2 Normative references
This European Standard incorporates provisions from other publications. These normative references are cited at the appropriate places in the text and the publications are listed thereafter. For dated references, subsequent amendment to or revisions of any of these publications apply to this European Standard only when incorporated in it by amendment or revision. For undated references the most recent edition of the publication referred to applies. EN ISO 3696 Water for analytical laboratory use – Specification and test methods (ISO 3696:1987) EN ISO 5667-3 Water quality – Sampling – Part 3: Guidance on the preservation and handling of samples (ISO 5667-3:1994) EN 25667-2 Water quality – Sampling – Part 2: Guidance on sampling techniques (ISO 5667-2:1991) ISO 6887 Microbiology – General guidance for the preparation of dilutions for microbiological examinations ISO 8199 Water quality – General guide to the enumeration of micro-organisms by culture
3 Definitions
For the purposes of this European Standard, the following definition applies: culturable micro-organisms: All aerobic bacteria, yeasts and moulds capable of forming colonies in the medium specified under the test conditions described herein.
4 Principle
Inoculation by mixing with a specified culture medium in Petri dishes, measured volumes of the samples or dilutions of the sample.
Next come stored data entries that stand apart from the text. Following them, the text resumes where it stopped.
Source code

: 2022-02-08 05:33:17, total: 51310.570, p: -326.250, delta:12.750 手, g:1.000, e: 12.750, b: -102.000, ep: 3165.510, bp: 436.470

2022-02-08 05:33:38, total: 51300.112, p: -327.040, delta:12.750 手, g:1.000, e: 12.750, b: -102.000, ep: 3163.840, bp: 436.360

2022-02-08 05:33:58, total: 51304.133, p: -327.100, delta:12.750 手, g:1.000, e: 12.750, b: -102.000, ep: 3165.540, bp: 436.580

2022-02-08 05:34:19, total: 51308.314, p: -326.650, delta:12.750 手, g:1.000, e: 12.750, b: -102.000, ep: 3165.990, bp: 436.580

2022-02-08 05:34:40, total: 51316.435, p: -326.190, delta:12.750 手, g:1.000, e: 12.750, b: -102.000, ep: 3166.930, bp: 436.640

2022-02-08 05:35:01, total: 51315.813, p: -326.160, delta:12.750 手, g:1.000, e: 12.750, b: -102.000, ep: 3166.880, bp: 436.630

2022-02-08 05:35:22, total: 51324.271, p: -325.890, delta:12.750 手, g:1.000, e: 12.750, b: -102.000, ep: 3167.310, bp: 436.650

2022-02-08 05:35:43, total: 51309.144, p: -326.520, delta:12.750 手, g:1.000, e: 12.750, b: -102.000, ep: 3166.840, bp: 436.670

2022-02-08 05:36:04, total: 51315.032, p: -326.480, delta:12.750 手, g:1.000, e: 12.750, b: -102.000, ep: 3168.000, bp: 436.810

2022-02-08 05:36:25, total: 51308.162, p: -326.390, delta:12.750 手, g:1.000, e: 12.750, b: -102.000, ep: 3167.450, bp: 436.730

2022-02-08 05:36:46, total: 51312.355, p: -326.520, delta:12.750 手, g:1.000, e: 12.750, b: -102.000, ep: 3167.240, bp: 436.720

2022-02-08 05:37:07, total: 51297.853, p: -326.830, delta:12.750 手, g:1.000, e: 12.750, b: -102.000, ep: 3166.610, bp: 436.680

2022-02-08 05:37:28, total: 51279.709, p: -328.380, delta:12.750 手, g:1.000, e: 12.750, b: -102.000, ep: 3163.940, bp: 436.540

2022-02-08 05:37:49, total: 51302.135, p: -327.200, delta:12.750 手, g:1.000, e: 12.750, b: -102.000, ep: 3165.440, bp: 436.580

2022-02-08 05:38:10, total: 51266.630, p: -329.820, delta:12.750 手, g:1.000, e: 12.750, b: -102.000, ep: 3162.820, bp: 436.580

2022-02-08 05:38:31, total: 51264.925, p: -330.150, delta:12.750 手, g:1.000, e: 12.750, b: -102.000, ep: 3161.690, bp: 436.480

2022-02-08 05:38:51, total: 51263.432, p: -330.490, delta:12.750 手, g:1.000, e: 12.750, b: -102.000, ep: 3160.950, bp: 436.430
Incubation of one set of plates at 36 °C for 44 h, and another set at 22 °C for 68 h. Calculation of the number of colony-forming units (c.f.u.) per millilitre (ml) of the sample from the number of colonies formed in the medium.
5 Apparatus and glassware
Usual microbiological laboratory equipment and, in particular: 5.1 Apparatus for sterilisation by steam (autoclave) 5.2 Incubator capable of maintaining a temperature of (36 ± 2) °C 5.3 Incubator capable of maintaining a temperature of (22 ± 2) °C 5.4 GIass or plastics Petri dishes with a diameter of 90 mm or 100 mm 5.5 Water bath or similar apparatus capable of maintaining a temperature of (45 ± 1) °C 5.6 Colony counting equipment with a method of illumination against a dark background
6 Sampling
Take the samples of water in accordance with the instructions for sampling, handling and preservation given in EN 25667-2 and EN ISO 5667-3. Examine water supplied in closed containers, including natural mineral waters, within 12 h of bottling, keeping the temperature of storage at (5 ± 3) °C during this period.
7 Culture media and diluents
7.1 Basic materials For the preparation of the medium, use ingredients of uniform quality and chemicals of analytical grade; alternatively use an equivalent dehydrated complete medium and follow the manufacturer’s instructions.For making media, use glass-distilled or deionised water prepared in accordance with EN ISO 3696 grade 3 and free from substances which might inhibit growth under the conditions of the test. NOTE: The use of chemicals of other grades is permissible providing they are shown to be of equal performance in the test.Add the ingredients, or the complete dehydrated medium, to the water and dissolve by heating. Adjust the pH if necessary so that after sterilization it will be 7,2 ± 0,2 at 25 °C. Distribute volumes of 15 ml to 20 ml in tubes, bottles or other containers. For storage in larger volumes, use containers up to 500 ml capacity. Sterilise in the autoclave (5.1) at (121 ± 3)°C for (15 ± 1) minutes. For use, melt the medium, allow to cool and maintain it at (45 ± 1) °C using the water bath (5.5). It is recommended to store the medium not longer than 4 h at 45 °C, after which time the medium shall be discarded.